Word Frequency Software This suite of Perl scripts prepares statistical summaries of word frequency profiles for each individual text, all texts within each manuscript, and all texts, individually and jointly, within the poetry and prose classes. These scripts were used solely to prepare the corpus for our online tools. See below (Analysis Software) for a suite of scripts to facilitate the running of your own experiments. The results of this software can be viewed online by using our online Tools.
1_sort_Into_Directories.zip - ReadMe
Starting with a directory of SGML-encoded texts, sorts texts into a new directory hierarchy according to the class/genre (A_Poetry vs. B_Prose) and manuscript names (A1, A2, ... B1, etc).
2_countWords.zip - ReadMe
Starting with each text in the directory hierarchy from the previous program (1_sort_Into_Directories.pl), counts the number of times each word appears, the number of unique words, and the total number of words for each text. The output from this script can be viewed online and is available for download as a zipped Excel file (see Tools).
3_generate_stats.zip - ReadMe
Starting with the word counts produced above (2_countWords.pl), creates separate statistical summaries of word frequency profiles for: (i) all texts within each manuscript, (ii) the entire collection of poems, (iii) the entire collection of prose, and (iv) the combined corpus of poems and prose. Additional summary information includes average word usage and hapax legomena across manuscripts, classes(genres), and the corpus of poems and prose.
4_merge_corpus.zip - ReadMe 4a - ReadMe 4b
This combination of scripts loads the word frequencies for all words for all texts in the corpus (poetry and prose) and creates results in one comma-delimited file. For each word across all texts, the following statistics are generated: minimum, mean, median, maximum, and standard deviation.

Analysis Software (as) This suite of software morphs data into needed formats in preparation for your experimental analyses of texts, including statistical summaries of word usage across select groups (or chunks) of texts, authorship attribution techniques, and clustering and classification methods.
as1_sort_Into_Directories.zip - ReadMe
Starting with a directory of SGML-encoded texts, sorts texts into a new directory hierarchy according to the class/genre (A_Poetry vs. B_Prose) and manuscript names (A1, A2, ... B1, etc).
as2_cutter.zip - ReadMe
This handy script "cuts" texts into user-specified chunks. For example, you could cut the poem of Daniel into ten 450 words chunks; subsequent scripts will treat each of these chunks as an independent text.
as3_countWords.zip - ReadMe
This script counts the number of words in each file. Input files are organized in subfolders, e.g., by author or by textname if the text was split into chunks using a2_cutter.pl (see above).

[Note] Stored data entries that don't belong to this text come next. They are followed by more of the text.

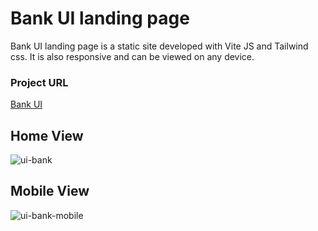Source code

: # Bank UI landing page

Bank UI landing page is a static site developed with Vite JS and Tailwind css. It is also responsive and can be viewed on any device.

### Project URL

[Bank UI](https://bank-ui-psi.vercel.app/)

## Home View

![ui-bank](https://user-images.githubusercontent.com/25686886/205996462-f8704e35-17af-481c-82ae-c3a5501e2cbf.png)

## Mobile View

![ui-bank-mobile](https://user-images.githubusercontent.com/25686886/205996479-3ea9ba71-85b6-4107-ba72-11cdc2d29030.png)
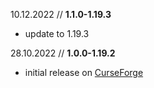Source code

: 10.12.2022 // **1.1.0-1.19.3**
- update to 1.19.3

28.10.2022 // **1.0.0-1.19.2**
- initial release on [CurseForge](https://www.curseforge.com/minecraft/mc-mods/struck-obsidian)
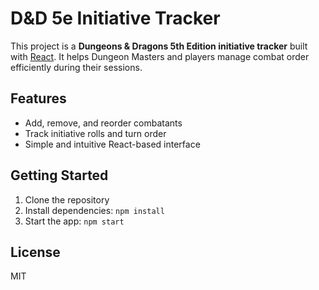 # D&D 5e Initiative Tracker

This project is a **Dungeons & Dragons 5th Edition initiative tracker** built with [React](https://react.dev/). It helps Dungeon Masters and players manage combat order efficiently during their sessions.

## Features

- Add, remove, and reorder combatants
- Track initiative rolls and turn order
- Simple and intuitive React-based interface

## Getting Started

1. Clone the repository
2. Install dependencies: `npm install`
3. Start the app: `npm start`

## License

MIT
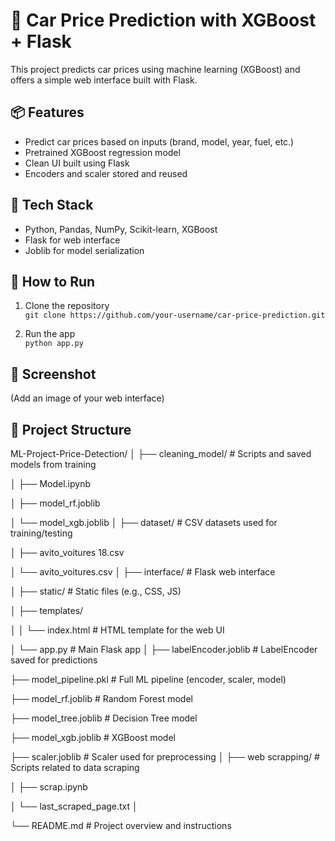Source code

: # 🚗 Car Price Prediction with XGBoost + Flask

This project predicts car prices using machine learning (XGBoost) and offers a simple web interface built with Flask.

## 📦 Features

- Predict car prices based on inputs (brand, model, year, fuel, etc.)
- Pretrained XGBoost regression model
- Clean UI built using Flask
- Encoders and scaler stored and reused

## 🧠 Tech Stack

- Python, Pandas, NumPy, Scikit-learn, XGBoost
- Flask for web interface
- Joblib for model serialization

## 🏁 How to Run

1. Clone the repository  
   `git clone https://github.com/your-username/car-price-prediction.git`

2. Run the app  
   `python app.py`

## 📸 Screenshot

(Add an image of your web interface)

## 📁 Project Structure

ML-Project-Price-Detection/
│
├── cleaning_model/ # Scripts and saved models from training

│ ├── Model.ipynb

│ ├── model_rf.joblib

│ └── model_xgb.joblib
│
├── dataset/ # CSV datasets used for training/testing

│ ├── avito_voitures 18.csv

│ └── avito_voitures.csv
│
├── interface/ # Flask web interface

│ ├── static/ # Static files (e.g., CSS, JS)

│ ├── templates/

│ │ └── index.html # HTML template for the web UI

│ └── app.py # Main Flask app
│
├── labelEncoder.joblib # LabelEncoder saved for predictions

├── model_pipeline.pkl # Full ML pipeline (encoder, scaler, model)

├── model_rf.joblib # Random Forest model

├── model_tree.joblib # Decision Tree model

├── model_xgb.joblib # XGBoost model

├── scaler.joblib # Scaler used for preprocessing
│
├── web scrapping/ # Scripts related to data scraping

│ ├── scrap.ipynb

│ └── last_scraped_page.txt
│

└── README.md # Project overview and instructions




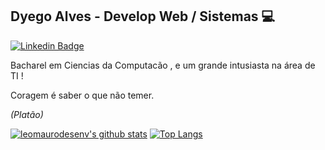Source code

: ## Dyego Alves - Develop Web / Sistemas 💻

[![Linkedin Badge](https://img.shields.io/badge/-DyegoAlves-blue?style=flat-square&logo=linkedin&logoColor=white)](https://www.linkedin.com/in/dyegoalves/)

Bacharel em Ciencias da Computacão , e um grande intusiasta na área de TI !

Coragem é saber o que não temer.

_(Platão)_

[![leomaurodesenv's github stats](https://github-readme-stats.vercel.app/api?username=dyegoalves&count_private=true&hide=issues&show_icons=true&title_color=007ec6&icon_color=007ec6&line_height=24)](https://github.com/dyegoalves)
[![Top Langs](https://github-readme-stats.vercel.app/api/top-langs/?username=dyegoalves&layout=compact&langs_count=6&hide=""&,css&title_color=007ec6&icon_color=007ec6)](https://profile.codersrank.io/user/dyegoalves/)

as4a_mergeWordCounts.zip - ReadMe
This script can be used either after you've created a Virtual Manuscript or following as3_countWords. The main goal of this script, in addition to collecting some statistics on your collection of texts, is to merge the counts into one file in preparation for further analysis, for example, in R (see below).
as4b_getStats_prepare4R.zip - ReadMe
This script is a follow-up to as4a. In short, this script generates additional statistical reports and rotates the merged data (rows to columns) for follow-up analyses in R (see below).
kick_as5_R
We are presently working on a set of scripts in R to perform cluster, classification, and other analyses of sets of texts.
as6_DeltaBurrows.pl
We are presently working on a set of scripts in Perl to perform variations of Burrow's DELTA authorship attribution technique.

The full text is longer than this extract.